▶ _ACTIVITY_: Check each line of the entries below for the word "zhuanlan", and copy out the ones that have it.

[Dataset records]
****
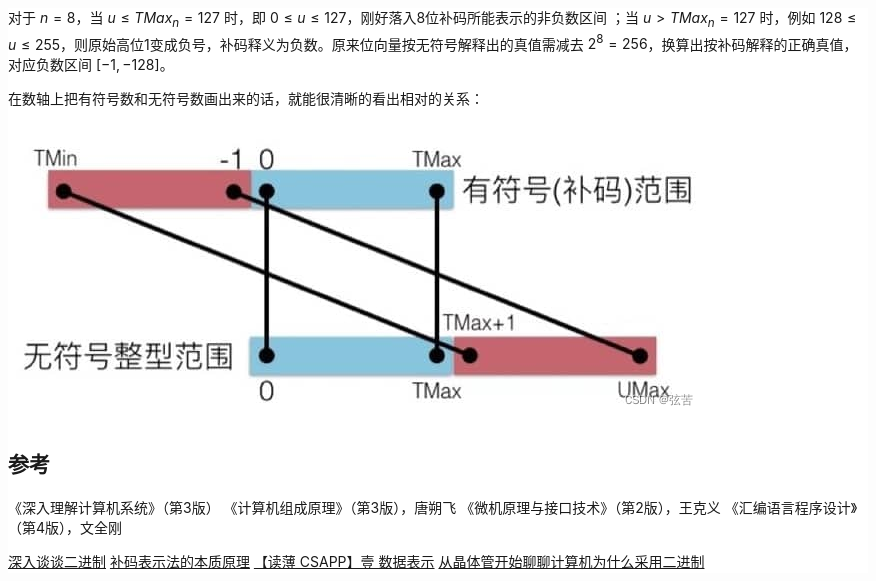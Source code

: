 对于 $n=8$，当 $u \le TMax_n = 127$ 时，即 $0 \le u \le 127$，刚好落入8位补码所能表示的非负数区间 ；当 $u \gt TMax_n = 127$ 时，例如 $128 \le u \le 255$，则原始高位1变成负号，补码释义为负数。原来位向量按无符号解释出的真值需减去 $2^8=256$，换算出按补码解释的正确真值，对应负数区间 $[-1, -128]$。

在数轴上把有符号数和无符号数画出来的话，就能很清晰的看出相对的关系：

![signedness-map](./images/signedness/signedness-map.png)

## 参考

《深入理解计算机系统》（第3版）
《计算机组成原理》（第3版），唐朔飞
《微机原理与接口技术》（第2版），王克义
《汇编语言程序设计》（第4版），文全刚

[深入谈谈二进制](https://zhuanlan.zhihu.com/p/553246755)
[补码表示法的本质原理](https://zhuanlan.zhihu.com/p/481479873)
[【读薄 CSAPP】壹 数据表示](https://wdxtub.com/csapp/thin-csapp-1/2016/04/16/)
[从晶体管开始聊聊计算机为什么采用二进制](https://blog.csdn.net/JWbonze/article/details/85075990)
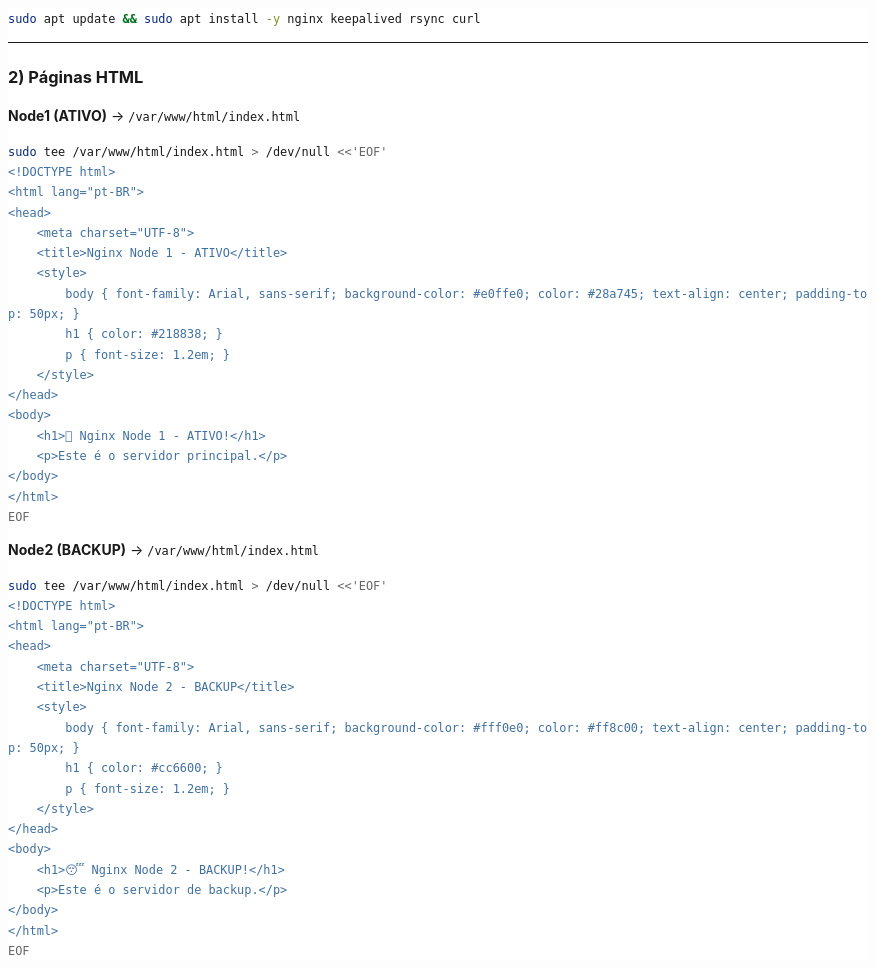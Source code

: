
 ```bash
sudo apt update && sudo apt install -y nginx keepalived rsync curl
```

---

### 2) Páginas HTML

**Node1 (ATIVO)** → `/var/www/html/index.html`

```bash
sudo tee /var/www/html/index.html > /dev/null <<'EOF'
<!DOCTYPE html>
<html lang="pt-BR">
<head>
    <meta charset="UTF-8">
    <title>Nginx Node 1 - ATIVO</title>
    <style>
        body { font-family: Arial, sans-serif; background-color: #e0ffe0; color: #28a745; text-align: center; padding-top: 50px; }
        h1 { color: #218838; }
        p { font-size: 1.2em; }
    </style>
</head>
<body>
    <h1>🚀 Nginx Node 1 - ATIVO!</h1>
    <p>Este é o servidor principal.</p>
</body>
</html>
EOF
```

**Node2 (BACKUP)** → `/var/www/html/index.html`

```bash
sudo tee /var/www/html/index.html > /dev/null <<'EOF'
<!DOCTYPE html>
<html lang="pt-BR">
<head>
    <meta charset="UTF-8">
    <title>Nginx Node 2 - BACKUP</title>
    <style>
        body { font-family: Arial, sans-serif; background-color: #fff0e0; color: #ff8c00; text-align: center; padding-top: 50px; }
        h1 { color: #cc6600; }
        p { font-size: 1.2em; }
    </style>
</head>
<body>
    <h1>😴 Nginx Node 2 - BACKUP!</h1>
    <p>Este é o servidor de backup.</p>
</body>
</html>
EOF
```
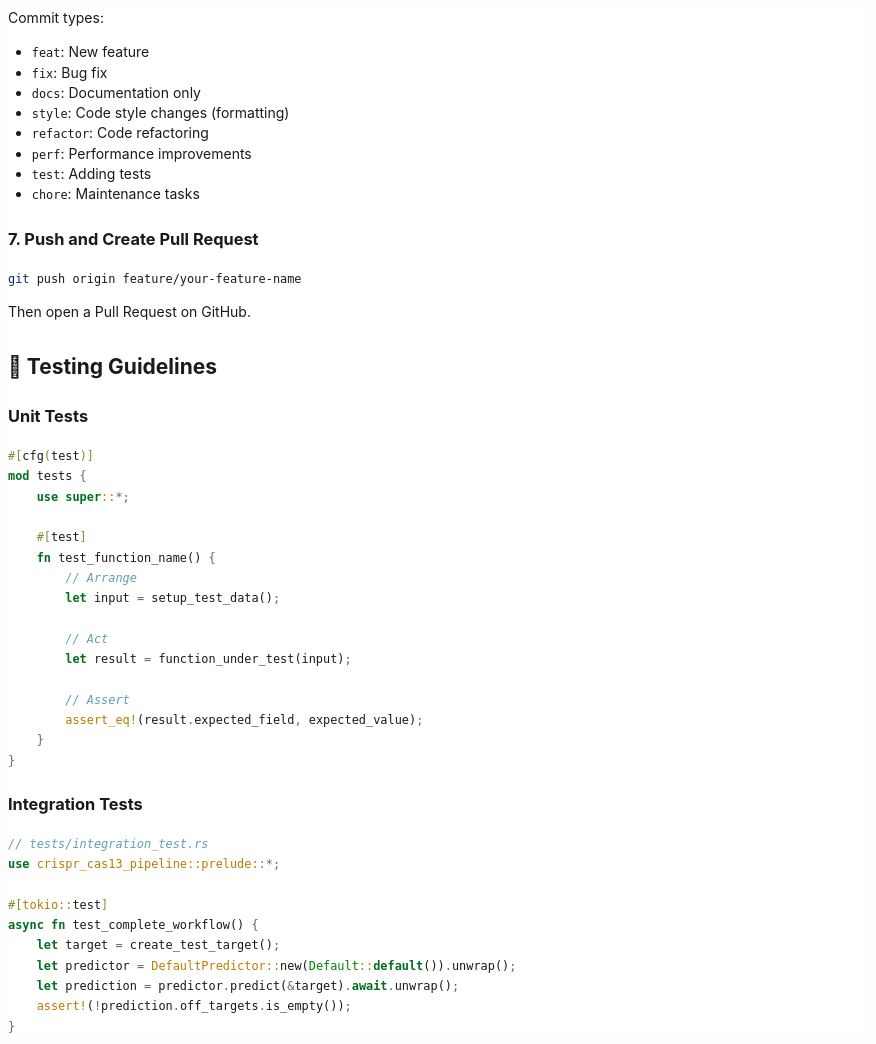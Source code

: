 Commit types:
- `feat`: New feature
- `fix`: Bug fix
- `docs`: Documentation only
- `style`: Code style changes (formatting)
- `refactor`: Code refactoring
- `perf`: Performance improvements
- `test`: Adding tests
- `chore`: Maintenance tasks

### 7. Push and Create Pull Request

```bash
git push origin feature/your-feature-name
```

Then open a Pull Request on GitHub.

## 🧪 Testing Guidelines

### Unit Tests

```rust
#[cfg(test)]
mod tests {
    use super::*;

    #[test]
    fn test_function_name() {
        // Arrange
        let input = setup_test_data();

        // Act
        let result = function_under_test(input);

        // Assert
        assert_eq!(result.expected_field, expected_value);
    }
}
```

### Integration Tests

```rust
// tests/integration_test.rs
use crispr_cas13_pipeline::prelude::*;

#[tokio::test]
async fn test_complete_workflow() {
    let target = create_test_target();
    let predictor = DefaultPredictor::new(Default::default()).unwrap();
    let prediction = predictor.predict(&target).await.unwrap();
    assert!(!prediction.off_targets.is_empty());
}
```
****
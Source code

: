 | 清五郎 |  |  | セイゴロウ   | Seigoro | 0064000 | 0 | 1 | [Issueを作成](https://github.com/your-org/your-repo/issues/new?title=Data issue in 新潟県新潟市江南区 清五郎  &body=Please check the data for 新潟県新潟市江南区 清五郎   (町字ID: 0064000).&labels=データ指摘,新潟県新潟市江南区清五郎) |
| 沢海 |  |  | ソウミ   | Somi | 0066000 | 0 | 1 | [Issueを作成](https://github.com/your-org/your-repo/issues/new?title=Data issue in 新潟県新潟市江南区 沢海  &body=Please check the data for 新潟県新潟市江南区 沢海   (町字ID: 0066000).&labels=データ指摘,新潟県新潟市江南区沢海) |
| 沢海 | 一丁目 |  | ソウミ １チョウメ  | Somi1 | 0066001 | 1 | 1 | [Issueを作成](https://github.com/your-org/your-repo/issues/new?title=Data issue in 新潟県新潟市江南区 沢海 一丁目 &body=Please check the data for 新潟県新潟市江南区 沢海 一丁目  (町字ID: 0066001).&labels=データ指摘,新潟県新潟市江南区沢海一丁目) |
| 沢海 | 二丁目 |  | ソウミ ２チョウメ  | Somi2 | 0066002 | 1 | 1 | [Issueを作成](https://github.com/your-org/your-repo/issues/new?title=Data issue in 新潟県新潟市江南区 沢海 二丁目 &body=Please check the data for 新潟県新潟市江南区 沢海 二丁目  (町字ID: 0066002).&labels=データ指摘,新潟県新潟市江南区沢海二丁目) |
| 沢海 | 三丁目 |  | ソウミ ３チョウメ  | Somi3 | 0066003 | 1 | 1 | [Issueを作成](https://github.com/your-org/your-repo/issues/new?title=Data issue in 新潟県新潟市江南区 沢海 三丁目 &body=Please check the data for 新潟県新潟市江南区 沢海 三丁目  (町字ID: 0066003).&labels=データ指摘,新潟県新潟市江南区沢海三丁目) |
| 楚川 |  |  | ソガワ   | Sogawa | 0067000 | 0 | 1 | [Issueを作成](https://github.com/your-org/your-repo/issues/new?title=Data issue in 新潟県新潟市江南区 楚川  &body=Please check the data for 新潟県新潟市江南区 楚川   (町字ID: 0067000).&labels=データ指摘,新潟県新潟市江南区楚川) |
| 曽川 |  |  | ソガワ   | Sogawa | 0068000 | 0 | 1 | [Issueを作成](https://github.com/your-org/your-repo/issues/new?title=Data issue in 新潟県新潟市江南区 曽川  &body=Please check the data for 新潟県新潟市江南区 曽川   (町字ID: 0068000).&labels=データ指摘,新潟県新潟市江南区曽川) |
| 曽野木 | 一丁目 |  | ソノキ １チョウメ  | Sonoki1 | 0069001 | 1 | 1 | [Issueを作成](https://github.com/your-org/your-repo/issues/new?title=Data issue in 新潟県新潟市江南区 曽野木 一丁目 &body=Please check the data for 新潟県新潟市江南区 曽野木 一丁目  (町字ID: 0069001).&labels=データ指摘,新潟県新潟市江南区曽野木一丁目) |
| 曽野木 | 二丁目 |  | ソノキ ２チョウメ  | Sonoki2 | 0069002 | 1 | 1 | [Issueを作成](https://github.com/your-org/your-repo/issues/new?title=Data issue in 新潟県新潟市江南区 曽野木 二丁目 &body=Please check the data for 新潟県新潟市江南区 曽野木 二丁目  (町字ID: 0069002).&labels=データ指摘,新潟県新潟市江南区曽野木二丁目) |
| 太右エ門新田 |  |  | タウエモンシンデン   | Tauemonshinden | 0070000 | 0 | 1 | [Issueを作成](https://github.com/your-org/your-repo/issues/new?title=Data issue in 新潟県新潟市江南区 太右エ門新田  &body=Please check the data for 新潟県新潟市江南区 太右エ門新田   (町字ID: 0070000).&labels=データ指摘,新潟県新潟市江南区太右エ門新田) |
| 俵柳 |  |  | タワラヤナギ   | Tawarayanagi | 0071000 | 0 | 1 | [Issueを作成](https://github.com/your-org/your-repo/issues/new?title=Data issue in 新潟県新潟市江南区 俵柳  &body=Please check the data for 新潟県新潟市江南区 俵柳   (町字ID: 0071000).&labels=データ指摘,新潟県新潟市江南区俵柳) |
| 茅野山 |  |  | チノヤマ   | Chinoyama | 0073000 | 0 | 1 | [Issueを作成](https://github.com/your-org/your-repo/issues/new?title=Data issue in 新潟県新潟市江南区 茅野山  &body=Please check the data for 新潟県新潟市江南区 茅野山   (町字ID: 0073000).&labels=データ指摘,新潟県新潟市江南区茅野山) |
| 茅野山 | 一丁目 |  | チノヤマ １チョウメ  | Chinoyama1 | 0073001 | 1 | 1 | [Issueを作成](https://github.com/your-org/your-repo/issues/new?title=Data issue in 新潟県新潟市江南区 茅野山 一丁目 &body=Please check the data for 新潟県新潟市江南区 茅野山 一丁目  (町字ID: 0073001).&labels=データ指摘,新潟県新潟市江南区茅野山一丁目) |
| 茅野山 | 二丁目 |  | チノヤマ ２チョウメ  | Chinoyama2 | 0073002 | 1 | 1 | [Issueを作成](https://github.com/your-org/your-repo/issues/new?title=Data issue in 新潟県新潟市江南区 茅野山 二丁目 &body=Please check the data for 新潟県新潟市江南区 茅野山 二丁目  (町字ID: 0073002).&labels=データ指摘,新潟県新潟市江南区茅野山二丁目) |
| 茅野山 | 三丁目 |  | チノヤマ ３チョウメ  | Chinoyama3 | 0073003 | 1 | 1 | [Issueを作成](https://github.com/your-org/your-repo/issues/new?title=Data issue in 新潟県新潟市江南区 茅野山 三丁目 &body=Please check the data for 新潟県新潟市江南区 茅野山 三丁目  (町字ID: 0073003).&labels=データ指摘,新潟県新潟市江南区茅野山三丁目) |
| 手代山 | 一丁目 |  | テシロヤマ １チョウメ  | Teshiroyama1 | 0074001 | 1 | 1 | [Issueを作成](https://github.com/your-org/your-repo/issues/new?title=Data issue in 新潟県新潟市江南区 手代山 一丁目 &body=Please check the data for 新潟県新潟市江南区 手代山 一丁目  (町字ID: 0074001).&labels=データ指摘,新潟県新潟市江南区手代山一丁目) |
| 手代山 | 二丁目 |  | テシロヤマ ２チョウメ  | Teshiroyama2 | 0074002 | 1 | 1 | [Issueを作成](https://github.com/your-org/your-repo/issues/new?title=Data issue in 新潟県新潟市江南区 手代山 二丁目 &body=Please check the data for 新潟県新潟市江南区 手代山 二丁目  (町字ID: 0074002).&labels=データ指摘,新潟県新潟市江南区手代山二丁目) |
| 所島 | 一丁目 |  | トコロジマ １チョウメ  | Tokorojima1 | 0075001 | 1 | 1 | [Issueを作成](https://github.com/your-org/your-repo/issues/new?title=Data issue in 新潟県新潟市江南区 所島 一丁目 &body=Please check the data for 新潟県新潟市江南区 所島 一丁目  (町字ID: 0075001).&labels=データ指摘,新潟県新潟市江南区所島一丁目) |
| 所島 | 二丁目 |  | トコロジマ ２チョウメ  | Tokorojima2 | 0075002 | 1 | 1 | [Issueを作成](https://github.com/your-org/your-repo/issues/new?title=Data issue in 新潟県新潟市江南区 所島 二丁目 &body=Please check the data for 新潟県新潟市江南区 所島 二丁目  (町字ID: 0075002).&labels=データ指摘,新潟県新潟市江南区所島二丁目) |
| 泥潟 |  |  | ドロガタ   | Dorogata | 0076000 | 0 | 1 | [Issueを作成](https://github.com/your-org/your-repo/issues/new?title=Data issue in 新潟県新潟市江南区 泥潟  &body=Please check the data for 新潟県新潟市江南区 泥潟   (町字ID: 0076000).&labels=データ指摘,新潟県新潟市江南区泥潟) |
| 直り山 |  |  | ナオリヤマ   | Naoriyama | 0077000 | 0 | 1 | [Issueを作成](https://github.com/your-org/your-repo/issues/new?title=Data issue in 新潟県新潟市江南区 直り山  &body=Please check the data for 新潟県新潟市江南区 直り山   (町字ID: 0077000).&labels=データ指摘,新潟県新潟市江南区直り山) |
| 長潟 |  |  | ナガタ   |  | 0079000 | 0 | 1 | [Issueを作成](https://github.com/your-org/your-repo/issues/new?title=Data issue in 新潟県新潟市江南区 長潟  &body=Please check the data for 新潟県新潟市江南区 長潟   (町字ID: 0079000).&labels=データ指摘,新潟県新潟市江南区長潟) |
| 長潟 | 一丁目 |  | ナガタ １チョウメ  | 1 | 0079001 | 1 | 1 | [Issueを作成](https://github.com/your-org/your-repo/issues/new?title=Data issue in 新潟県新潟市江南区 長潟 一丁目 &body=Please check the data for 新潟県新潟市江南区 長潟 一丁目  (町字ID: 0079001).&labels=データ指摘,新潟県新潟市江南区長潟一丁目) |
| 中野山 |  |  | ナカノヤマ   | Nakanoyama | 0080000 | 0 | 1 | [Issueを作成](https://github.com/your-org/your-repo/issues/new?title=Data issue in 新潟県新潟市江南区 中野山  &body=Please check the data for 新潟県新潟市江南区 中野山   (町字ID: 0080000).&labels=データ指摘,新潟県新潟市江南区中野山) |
****
▶ _YOUR RESPONSE_:
[深入谈谈二进制](https://zhuanlan.zhihu.com/p/553246755)
[补码表示法的本质原理](https://zhuanlan.zhihu.com/p/481479873)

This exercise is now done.